A prominent lawyer of his day, Robert Lees was better able to provide for his family than all but a few of the largely working-class families of the community, allowing his daughters and sons to enjoy the benefits of a privileged lifestyle. The Lees children were all accomplished in music, writing, drawing and other arts, skills which were drawn upon and put to good use in the pages of the Wildwood Echo, as well as in their daily housework, gardening, canning, marketing and framework.
According to Hill, every week for years, Lees family members and close friends and neighbours, such as May Ballantyne, “would meet by the dining-room fire for Elocution Class. Members took turns reciting selections of poetry or prose, some written by other members of the class. One member each week was delegated “Critic” and wrote up commentary on the performances for the…Echo”.
Excerpts from one of the commentaries in the Echo reveal both the wit and the stinging humour of the reviewer, as well as the pseudonyms by which the family members referred to themselves in prose. For example, consider the plight of poor Venetia Von Braun (Victoria Lees) “who recited At the Window, quite a sentimental string of verse, in a sadly pathetic tone she no doubt imagined would, of itself, touch her audience to tears, but which only succeeded in making them uncomfortably inclined to laugh.”
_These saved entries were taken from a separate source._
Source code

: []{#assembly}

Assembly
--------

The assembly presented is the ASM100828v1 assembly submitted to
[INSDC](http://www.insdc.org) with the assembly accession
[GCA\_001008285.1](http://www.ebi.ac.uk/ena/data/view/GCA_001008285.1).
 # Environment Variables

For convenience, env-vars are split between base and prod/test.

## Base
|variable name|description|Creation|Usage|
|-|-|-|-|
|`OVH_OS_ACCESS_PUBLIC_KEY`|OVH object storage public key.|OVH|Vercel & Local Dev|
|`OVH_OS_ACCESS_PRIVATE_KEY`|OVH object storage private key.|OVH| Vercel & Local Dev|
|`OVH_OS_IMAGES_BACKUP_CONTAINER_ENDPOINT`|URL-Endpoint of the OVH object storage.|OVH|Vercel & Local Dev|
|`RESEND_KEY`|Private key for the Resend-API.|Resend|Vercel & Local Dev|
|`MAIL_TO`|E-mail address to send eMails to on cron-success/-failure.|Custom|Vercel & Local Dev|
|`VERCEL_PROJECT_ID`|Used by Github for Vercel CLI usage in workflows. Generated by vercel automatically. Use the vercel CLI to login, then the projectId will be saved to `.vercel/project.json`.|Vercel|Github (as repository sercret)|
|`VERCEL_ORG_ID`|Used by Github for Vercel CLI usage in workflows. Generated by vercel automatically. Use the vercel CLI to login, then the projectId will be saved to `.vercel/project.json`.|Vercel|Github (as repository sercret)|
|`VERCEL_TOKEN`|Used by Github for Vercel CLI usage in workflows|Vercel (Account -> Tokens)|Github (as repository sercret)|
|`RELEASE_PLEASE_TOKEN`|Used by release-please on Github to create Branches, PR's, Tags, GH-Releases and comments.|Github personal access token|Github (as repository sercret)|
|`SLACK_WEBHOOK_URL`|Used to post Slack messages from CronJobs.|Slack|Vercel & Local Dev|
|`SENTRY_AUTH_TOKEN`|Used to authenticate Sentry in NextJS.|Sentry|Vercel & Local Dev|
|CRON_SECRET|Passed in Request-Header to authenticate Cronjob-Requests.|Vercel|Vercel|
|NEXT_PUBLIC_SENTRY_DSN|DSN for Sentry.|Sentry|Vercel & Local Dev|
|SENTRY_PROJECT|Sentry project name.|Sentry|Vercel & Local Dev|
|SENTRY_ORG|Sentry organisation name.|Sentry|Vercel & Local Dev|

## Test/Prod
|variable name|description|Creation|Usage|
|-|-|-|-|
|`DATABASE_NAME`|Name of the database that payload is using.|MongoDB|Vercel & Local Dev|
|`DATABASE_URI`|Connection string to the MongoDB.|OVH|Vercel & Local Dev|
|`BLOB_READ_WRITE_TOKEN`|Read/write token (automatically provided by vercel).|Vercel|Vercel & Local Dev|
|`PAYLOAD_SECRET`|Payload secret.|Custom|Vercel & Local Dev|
Other prominent contributors to the Echo, also known by their pseudonyms, included Trixie (Jessie Lees), Cassie Banks (Lizzie Lees), Elsie Ellesmere (Ella Lees), Will Percival (W.A.D. (Willie) Lees) and May of the Maples (May Ballantyne).
Despite its consistently readable mix of news, gossip, poetry and romance, the Wildwood Echo published its final edition in 1885, as a combination of out-of-town universities, marriages, children and other realities of “getting on in life” appear to have caught up with the Lees children.
Once gone, it took another 100 years for the Echo’s successor to materialize, but materialize it finally did, in 1985, when the first issue of The Mainstreeter rolled off the printing press. So, in 2020, now that we know, it’s hat’s off to The Mainstreeter – and to the Wildwood Echo!